Work request = Among the entries below, find every line that contains the string "aria", then copy it.

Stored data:

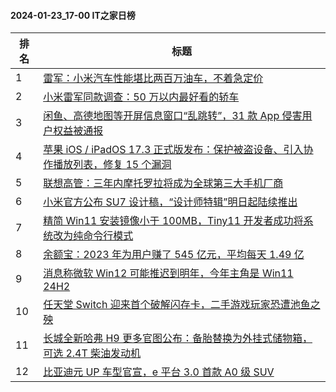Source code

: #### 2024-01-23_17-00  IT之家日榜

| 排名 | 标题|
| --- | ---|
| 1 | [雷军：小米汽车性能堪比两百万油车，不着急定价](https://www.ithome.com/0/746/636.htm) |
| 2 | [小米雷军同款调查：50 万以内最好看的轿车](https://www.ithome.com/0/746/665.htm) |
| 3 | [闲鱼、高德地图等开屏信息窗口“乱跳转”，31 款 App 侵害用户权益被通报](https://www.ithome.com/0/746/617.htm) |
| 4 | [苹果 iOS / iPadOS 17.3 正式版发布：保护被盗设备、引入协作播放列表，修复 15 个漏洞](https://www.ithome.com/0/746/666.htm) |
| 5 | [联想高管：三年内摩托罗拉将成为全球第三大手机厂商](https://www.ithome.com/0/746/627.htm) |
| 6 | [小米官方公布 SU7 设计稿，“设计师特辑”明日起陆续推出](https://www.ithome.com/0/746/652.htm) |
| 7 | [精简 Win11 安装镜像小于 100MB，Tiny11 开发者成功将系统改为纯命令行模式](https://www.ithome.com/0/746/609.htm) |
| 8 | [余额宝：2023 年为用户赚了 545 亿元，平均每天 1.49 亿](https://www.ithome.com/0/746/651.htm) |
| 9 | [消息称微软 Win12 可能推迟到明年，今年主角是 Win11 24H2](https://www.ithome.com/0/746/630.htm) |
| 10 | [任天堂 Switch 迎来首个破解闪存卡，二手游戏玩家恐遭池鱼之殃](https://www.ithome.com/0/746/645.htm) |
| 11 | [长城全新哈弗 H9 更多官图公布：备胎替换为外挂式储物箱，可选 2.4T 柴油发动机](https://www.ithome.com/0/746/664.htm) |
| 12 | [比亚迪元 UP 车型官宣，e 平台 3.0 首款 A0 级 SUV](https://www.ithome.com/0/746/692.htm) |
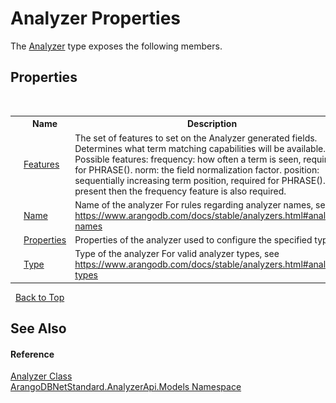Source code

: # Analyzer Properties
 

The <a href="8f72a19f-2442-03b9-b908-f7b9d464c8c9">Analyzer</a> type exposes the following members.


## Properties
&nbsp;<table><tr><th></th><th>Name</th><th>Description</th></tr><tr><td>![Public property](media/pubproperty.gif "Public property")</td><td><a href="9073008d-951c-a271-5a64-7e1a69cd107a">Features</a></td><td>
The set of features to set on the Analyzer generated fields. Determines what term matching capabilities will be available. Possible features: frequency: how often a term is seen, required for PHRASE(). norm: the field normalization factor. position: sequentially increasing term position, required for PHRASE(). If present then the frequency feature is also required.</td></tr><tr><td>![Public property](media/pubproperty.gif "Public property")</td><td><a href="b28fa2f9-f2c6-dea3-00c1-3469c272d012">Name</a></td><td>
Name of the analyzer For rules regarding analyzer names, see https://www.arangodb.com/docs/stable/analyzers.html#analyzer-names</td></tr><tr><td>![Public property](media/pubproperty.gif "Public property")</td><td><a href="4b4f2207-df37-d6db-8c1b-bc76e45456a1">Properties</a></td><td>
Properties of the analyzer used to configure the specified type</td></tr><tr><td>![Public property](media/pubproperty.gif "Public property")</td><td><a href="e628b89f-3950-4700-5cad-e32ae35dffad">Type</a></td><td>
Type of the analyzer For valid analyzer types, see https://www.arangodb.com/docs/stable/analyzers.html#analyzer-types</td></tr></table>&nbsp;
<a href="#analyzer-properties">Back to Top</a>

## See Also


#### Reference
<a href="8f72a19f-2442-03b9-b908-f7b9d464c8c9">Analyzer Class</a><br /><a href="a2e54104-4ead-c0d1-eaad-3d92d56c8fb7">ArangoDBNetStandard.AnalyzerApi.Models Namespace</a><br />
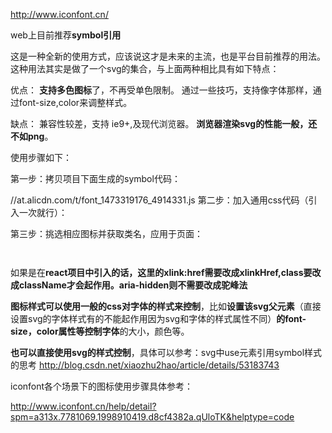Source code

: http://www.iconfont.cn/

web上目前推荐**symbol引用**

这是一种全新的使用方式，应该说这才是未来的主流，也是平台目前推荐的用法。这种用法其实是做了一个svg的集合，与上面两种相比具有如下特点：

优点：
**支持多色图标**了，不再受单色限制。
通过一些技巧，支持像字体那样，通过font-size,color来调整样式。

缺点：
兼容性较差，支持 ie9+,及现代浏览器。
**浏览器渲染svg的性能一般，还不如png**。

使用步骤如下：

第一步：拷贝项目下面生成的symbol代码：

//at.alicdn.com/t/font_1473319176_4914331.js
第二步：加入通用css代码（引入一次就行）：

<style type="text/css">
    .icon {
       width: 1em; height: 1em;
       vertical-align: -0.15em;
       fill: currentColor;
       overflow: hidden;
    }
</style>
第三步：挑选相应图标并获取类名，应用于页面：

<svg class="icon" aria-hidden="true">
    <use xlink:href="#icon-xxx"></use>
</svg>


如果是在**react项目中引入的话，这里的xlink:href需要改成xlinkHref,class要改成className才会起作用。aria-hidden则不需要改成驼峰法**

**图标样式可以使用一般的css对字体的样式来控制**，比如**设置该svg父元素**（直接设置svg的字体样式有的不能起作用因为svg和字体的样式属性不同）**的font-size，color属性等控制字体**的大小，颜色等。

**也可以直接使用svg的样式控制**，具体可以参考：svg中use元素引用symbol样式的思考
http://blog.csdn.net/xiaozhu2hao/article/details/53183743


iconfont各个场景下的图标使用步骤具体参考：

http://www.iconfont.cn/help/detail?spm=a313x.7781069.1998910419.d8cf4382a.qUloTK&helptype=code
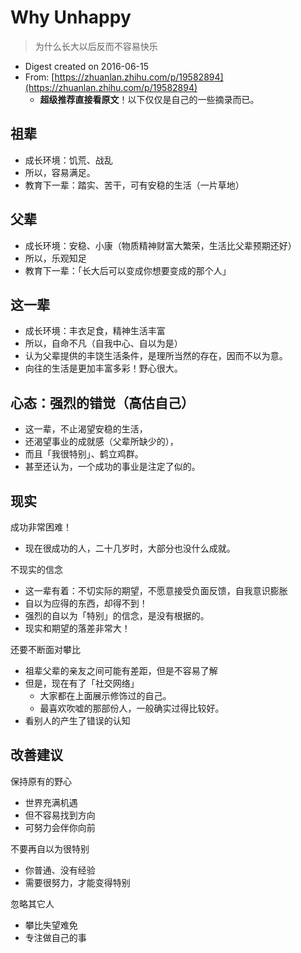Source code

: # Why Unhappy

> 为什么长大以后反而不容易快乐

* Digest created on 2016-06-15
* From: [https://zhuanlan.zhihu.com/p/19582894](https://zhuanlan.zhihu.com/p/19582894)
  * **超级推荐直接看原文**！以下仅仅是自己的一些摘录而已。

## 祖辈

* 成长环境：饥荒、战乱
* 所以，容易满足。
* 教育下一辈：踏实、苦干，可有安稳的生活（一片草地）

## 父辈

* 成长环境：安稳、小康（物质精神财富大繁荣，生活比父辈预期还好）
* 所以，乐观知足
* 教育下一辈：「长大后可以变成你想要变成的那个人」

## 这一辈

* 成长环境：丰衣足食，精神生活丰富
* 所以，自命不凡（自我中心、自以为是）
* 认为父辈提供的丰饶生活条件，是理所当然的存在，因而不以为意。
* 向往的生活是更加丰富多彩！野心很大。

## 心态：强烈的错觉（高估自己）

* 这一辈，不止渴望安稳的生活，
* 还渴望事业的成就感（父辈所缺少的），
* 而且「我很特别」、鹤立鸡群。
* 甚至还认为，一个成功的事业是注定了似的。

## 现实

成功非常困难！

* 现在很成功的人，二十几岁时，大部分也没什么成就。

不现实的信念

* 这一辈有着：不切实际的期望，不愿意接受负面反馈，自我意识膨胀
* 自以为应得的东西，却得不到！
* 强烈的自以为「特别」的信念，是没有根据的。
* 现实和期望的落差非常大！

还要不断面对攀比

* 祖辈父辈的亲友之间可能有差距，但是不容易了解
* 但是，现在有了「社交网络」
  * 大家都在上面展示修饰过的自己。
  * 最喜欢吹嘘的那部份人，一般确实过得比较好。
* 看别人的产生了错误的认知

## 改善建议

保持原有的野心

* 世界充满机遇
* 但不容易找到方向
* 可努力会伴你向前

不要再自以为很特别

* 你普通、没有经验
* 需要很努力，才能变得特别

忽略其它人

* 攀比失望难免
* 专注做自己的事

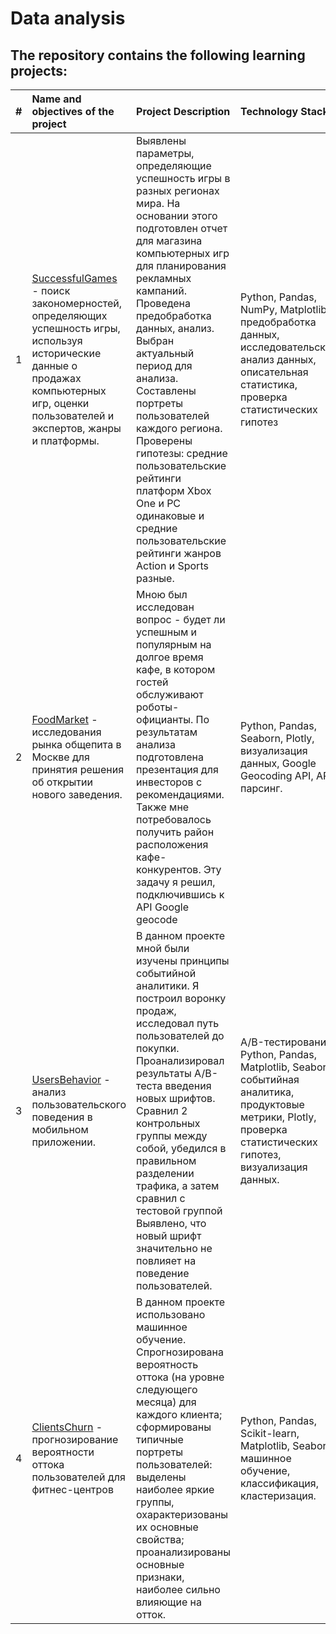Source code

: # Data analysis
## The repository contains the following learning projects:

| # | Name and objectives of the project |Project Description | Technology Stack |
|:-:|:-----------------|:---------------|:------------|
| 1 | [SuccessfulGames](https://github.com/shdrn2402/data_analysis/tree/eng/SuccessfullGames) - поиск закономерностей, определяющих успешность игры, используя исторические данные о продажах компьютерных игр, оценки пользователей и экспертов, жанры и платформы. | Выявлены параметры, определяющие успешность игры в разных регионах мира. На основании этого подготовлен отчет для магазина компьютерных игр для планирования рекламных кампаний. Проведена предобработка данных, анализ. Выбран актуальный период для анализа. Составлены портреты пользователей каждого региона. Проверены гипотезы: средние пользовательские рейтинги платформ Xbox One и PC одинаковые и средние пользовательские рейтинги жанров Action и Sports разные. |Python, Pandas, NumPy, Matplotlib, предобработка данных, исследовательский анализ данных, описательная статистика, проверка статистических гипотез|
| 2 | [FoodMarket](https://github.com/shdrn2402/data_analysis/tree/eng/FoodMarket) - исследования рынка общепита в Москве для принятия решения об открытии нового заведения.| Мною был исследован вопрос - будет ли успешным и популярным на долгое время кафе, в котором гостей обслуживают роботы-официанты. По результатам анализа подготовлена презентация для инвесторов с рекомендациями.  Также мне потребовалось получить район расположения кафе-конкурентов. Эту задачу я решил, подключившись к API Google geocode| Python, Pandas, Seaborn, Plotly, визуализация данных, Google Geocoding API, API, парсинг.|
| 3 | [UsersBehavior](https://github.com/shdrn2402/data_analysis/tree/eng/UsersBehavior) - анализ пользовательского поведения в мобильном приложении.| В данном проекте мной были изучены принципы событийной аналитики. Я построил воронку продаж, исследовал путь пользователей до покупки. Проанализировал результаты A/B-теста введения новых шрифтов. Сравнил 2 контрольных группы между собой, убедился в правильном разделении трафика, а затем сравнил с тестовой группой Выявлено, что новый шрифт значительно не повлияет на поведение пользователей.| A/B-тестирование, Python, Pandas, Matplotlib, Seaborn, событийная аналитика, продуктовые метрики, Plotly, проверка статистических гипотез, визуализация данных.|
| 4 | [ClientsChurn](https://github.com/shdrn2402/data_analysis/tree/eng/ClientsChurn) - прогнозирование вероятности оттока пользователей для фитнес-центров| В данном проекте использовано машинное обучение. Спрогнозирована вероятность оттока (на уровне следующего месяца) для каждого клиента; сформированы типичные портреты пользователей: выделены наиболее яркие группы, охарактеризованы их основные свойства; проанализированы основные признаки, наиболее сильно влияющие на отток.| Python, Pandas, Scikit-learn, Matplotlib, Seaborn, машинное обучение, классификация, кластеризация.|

Exercise output =
<svg class="icon" aria-hidden="true">
如果是在**react项目中引入的话，这里的xlink:href需要改成xlinkHref,class要改成className才会起作用。aria-hidden则不需要改成驼峰法**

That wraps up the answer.